Но переплетенность света и тени в восхождении к истине и слову может пониматься и иначе. Мандельштам, чей "Разговор о Данте" был важным для Гандельсмана ключом к чтению "Божественной комедии", неоднократно подчеркивал, что стих должен пониматься как сплетение нитей: "Поэтическая речь есть ковровая ткань, имеющая множество текстильных основ, отличающихся друг от друга только в исполнительской окраске, только в партитуре постоянно изменяющегося приказа орудийной сигнализации. Она прочнейший ковер, сотканный из влаги, — ковер, в котором струи Ганга, взятые как текстильная тема, не смешиваются с пробами Нила или Евфрата, но пребывают разноцветны — в жгутах, фигурах, орнаментах, но только не в узорах, ибо узор есть тот же пересказ. Орнамент тем и хорош, что сохраняет следы своего происхождения, как разыгранный кусок природы"9.


Великое событие оленей — это подлинно райское событие внезапного явления орнамента стиха в сплетении света и тени. За оленями бредет поэт в пижаме и сочиняет оды10. Это пародийное "событие" культуры. Культура вся возникает как история и хронология. Вслед за Мандельштамом можно сказать, что поэт переводит "орнамент в узор" (Мандельштам писал: "Орнамент строфичен. Узор строчковат"11), то есть в "оду". В стихотворении "Ода одуванчику" вновь возникает поэт, который поет оду неуловимой остановке времени в природе. Речь идет об оде "событию" одуванчика, в котором воплощен "распыления опыт". В разговоре с Ольшванг Гандельсман говорит о стихотворении как о воскрешении прошлого — "втором пришествии события", о рифме, которая и есть повторение. Истинное событие, однако, нельзя вспомнить. Орнамент не складывается в оды.


В 2008 году Гандельсман написал эссе о переведенном им "Макбете" Шекспира. Оно начинается с утверждения о том, что Шекспир, "счастливейший из великих поэтов", потому, что он не попал "на удочку собственной биографии". А биография — это включенность в движение времени, текущего от рождения к смерти. Невписанность во время создает некий режим "первенства", парадоксальность которого состоит в том, "что нет никакого особенного характера, нет почти ничего"12. Там, где генеалогия обращается на себя, исчезает всякая субстанциальность Я.

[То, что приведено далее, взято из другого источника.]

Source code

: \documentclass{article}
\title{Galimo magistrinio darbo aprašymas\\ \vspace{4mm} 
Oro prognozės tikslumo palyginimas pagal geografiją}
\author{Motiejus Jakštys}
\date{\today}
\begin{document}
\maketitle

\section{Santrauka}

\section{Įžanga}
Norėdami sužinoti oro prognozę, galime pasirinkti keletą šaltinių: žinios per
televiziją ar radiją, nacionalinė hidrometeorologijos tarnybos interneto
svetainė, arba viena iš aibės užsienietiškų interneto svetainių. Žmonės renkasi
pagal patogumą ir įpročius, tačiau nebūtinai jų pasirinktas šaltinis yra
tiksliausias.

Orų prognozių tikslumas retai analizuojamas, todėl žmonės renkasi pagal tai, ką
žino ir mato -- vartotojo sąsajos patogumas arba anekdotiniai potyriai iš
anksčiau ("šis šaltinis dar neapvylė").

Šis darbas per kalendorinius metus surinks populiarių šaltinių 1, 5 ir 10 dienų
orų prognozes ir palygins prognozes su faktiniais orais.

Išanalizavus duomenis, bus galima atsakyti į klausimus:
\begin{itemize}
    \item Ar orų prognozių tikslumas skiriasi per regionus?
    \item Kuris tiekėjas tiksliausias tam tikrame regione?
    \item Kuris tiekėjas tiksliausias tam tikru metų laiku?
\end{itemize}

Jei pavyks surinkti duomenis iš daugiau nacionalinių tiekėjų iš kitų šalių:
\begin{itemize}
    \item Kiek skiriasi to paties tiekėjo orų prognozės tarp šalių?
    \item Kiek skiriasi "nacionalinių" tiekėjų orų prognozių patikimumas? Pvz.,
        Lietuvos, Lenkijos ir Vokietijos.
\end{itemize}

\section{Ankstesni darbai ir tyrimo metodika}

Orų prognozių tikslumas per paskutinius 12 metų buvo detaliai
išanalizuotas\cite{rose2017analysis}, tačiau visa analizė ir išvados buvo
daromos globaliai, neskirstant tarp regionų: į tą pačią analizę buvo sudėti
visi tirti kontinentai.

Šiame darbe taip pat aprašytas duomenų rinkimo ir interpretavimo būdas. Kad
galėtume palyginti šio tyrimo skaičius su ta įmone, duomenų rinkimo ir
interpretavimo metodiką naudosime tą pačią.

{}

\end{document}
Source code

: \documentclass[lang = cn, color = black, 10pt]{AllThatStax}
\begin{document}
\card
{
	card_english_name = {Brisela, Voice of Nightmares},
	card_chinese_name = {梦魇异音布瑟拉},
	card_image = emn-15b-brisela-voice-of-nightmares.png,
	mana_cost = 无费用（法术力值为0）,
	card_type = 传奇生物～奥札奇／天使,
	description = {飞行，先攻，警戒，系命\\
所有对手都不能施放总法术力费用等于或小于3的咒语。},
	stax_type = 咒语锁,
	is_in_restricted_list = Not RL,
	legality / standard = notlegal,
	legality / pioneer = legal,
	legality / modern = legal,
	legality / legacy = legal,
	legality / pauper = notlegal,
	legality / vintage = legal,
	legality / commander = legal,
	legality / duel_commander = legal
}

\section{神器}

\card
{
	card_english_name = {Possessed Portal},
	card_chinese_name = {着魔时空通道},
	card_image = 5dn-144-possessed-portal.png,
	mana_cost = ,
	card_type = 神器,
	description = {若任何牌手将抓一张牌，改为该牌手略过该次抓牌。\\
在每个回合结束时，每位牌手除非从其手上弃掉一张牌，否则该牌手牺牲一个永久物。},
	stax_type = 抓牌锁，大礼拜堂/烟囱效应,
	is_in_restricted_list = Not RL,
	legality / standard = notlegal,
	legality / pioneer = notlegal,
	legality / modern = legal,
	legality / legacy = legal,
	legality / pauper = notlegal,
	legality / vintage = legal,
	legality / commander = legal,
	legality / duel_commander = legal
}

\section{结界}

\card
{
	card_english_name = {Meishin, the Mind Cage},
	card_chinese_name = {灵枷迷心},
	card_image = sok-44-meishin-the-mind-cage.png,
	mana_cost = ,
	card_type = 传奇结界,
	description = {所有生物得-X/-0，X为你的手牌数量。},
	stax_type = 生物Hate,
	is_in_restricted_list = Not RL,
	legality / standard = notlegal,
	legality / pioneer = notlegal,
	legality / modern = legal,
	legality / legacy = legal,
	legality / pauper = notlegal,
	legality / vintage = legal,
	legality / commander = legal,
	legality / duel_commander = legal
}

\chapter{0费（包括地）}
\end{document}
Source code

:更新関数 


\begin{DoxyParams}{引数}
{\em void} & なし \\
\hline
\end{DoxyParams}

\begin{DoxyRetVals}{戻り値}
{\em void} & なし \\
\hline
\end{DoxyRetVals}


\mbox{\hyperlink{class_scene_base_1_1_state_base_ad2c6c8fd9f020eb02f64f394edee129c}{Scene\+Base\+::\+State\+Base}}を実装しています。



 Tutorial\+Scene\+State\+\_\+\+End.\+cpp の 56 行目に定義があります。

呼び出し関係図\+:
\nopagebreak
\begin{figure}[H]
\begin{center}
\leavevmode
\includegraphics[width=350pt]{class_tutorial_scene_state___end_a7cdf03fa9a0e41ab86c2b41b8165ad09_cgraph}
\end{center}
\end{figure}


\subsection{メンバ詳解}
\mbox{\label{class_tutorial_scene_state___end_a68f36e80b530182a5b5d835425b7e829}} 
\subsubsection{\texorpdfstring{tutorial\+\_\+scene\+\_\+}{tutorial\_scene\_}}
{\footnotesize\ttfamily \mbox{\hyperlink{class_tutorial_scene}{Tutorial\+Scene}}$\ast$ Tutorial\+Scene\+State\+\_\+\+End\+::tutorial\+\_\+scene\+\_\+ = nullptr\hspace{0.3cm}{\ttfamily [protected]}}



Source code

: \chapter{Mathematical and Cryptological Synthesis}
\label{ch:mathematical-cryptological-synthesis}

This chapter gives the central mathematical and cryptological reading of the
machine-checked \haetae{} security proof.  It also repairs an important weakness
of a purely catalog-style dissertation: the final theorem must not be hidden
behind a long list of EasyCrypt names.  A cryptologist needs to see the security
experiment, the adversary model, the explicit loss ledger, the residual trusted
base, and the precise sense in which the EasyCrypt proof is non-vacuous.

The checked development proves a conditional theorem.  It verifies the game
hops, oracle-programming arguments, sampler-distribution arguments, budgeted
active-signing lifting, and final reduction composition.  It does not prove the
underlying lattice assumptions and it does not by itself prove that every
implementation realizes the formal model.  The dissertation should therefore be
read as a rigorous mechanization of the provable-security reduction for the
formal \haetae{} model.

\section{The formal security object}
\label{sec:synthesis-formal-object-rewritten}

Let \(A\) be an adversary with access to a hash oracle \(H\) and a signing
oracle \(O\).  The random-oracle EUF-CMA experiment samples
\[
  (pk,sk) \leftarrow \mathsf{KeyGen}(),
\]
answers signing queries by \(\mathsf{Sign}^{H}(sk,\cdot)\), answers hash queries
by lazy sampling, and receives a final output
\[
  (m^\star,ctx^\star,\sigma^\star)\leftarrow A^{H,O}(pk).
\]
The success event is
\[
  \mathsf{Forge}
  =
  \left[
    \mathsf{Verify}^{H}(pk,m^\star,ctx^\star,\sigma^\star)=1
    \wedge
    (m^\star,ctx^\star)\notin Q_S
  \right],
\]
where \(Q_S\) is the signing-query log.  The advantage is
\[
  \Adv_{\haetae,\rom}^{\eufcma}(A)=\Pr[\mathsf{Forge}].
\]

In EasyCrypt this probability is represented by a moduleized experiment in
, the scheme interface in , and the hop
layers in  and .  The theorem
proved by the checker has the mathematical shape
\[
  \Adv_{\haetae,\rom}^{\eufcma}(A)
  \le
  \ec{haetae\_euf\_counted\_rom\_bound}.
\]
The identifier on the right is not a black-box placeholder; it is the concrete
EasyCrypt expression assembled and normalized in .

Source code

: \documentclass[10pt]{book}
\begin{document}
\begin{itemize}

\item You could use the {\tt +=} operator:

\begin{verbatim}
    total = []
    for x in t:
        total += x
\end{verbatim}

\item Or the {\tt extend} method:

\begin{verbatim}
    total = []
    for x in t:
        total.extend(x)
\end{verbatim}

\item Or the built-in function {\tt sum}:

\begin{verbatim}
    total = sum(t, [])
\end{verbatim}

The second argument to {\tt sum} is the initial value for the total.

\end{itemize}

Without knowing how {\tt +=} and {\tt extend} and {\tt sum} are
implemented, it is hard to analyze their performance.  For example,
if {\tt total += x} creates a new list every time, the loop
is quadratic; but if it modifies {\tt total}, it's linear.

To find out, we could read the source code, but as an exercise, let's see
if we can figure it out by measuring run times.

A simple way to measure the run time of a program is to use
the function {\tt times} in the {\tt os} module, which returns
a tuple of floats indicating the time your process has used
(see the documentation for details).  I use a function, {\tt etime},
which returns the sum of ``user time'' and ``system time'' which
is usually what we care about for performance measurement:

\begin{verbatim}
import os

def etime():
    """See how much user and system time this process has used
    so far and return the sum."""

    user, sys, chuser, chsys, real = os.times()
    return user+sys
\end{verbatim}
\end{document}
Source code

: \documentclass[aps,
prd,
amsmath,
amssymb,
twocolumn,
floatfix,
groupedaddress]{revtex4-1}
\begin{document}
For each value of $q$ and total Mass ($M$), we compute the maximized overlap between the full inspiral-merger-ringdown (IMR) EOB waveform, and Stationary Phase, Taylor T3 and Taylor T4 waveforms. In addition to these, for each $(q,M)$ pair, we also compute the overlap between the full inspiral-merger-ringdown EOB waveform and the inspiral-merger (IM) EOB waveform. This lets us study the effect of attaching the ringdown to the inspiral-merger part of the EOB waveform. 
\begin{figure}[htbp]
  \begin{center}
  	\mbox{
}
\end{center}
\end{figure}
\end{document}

В своем комментарии к "Макбету" Гандельсман выводит историю из существования "желания" и связанной с ним "мысли", нарушающих самодостаточность "первенства": "«Макбет» — это история заурядного желания (помышления), от змеиного его зачаточного просверка в безвременье райского сада — через превращение желания в скоропалительную непродуманную мысль, которой дан ход, то есть через существование её во времени (а мысль и есть время), — до адского воплощения, апокалипсиса, отрубленной головы, где эта мысль зародилась, а значит — до её прекращения и конца времён в одном отдельно взятом человеческом существе"13.  Желание порождает направленность на что-то, и, соответственно, оказывается зачатком времени, время разворачивается в мысль, которая уже сама по себе создает возможность начала и конца, рай и ада и апокалипсиса  Желание порождает направленность на что-то, и, соответственно, оказывается зачатком времени, время разворачивается в мысль, которая уже сама по себе создает возможность начала и конца, рай и ада и апокалипсиса. И это движение воплощается в змее — существе, олицетворяющем время и изгнание из рая. В одном из ранних стихотворений, написанных в форме гимна Исиды, Гандельсман говорит от имени того, кто помещается в "барку ливанского кедра" и отправляется в плаванье в царство мертвых: "... я загробной страны дуновению внял и поддался холодному гону той змеиной волны..." (РС, с. 25) В "Рождении многих из Хлебникова" появляется ад (частый гость в "Велимировой книге") — а значит, и конец времени, и Апокалипсис, и "змеиное молоко". Но и написание "Оды одуванчику " становится возможным только тогда, когда "опыт распыления" преодолевается (добывается) "змеиным молоком": "Сорван, — змеиное молоко – / тонкий обод, – / бел и лёгок, как облако, / распыления опыт, – / вот он, добыт..."14 Змей традиционно понимался как первичное животное, вышедшее из земли, и одновременно как "хранитель" территории, источника, дерева, клада и т. д. Именно в функции такого первозданного хранителя истока он часто выступает антагонистом богов и героев15. Поэтому змей часто оказывается классическим топосом возвращения к первичности и ее недосягаемости одновременно.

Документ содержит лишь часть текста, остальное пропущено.